21. MENG-TSEU, s'adressant à Kao-tseu, lui dit: Si les sentiers des montagnes sont fréquentés par les hommes, si on y passe souvent et sans interruption, ils deviennent viables; mais si, dans un court intervalle de temps, ils ne sont pas fréquentés, alors les herbes et les plantes y croissent et les obstruent; aujourd'hui ces herbes et ces plantes obstruent votre cœur.
22. Kao-tseu dit: La musique de Yu surpasse la musique de Wen-wang.
MENG-TSEU dit: Pourquoi dites-vous cela?
Kao-tseu dit: Parce que les anneaux des clochettes [des instruments de musique de Yn] sont usés.
MENG-TSEU dit: Cela suffit-il [pour porter un tel jugement]? Les ornières des portes des villes ont-elles été creusées par le passage d'un seul quadrige?

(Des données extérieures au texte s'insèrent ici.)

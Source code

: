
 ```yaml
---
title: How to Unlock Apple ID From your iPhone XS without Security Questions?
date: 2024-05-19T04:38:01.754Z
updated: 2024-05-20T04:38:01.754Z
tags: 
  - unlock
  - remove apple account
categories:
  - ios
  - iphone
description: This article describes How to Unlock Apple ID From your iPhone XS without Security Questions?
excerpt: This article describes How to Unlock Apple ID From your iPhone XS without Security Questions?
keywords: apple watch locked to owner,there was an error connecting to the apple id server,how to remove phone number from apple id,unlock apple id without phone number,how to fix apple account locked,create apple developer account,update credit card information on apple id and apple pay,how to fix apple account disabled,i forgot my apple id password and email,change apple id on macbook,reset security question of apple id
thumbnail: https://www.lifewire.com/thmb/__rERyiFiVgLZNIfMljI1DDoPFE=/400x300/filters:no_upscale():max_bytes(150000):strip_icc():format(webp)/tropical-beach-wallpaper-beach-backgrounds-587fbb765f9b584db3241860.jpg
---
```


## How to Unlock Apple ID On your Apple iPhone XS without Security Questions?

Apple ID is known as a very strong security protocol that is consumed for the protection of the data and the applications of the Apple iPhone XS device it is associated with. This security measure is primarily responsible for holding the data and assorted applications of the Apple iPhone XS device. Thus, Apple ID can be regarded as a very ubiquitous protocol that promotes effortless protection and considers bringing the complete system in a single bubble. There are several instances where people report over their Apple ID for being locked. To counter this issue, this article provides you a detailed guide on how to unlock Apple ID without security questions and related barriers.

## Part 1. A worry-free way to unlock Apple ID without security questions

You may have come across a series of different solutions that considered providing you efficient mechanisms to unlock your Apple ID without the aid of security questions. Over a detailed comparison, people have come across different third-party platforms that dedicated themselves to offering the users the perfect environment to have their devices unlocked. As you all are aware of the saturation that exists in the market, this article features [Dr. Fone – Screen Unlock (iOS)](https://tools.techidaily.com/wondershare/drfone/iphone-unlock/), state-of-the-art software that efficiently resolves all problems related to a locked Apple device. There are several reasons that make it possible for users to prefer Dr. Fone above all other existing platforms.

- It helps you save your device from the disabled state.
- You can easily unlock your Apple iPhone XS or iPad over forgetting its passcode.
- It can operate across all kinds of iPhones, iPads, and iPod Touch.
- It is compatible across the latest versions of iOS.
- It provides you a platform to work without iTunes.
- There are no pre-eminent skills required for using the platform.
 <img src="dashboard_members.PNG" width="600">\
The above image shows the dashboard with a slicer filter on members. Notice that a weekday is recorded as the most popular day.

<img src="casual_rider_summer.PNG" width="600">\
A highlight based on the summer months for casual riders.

23. Pendant que le royaume de Thsi éprouvait une famine, Tchin-tsin dit: Tous les habitants du royaume espèrent que vous, maître, vous ferez ouvrir une seconde fois les greniers publics de la ville de Thang. Peut-être ne pouvez-vous pas faire de nouveau [cette demande au prince]?
MENG-TSEU dit: Si je faisais de nouveau cette demande, je serais un autre Foung-fou. Ce Foung-fou était un homme de Tçin très-habile dans l'art de prendre des tigres avec les mains. Ayant fini par devenir un sage lettré, il se rendit un jour dans les champs situés hors de la ville au moment où une multitude d'hommes était à la poursuite d'un tigre. Le tigre s'était retranché dans le défilé d'une montagne, où personne n'osait aller le poursuivre. Aussitôt que la foule aperçut de loin Foung-fou, elle courut au devant de lui, et Foung-fou, étendant les bras, s'élança de son char. Toute la foule fut ravie de joie. Mais les sages lettrés qui se trouvèrent présents se moquèrent de lui[22].
MENG-TSEU dit: La bouche est destinée à goûter les saveurs; les yeux sont destinés à contempler les couleurs et les formes des objets; les oreilles sont destinées à entendre les sons; les narines sont destinées à respirer les odeurs; les quatre membres [les pieds et les mains] sont destinés à se reposer de leurs fatigues. C'est ce qui constitue la nature de l'homme en même temps que sa destination. L'homme supérieur n'appelle pas cela sa nature.
L'humanité[23] est relative aux pères et aux enfants; l'équité[24] est relative au prince et aux sujets; l'urbanité[25] est relative aux hôtes et aux maîtres de maison; la prudence[26] est relative aux sages; le saint homme appartient à la voie du ciel [qui comprend toutes les vertus précédentes]. C'est l'accomplissement de ces vertus, de ces différentes destinations, qui constitue le mandat du ciel en même temps que notre nature. L'homme supérieur ne l'appelle pas mandat du ciel.
25. Hao-seng, dont le petit nom était Pou-haï, fit une question en ces termes: Quel homme est-ce que Lo-tching-tseu?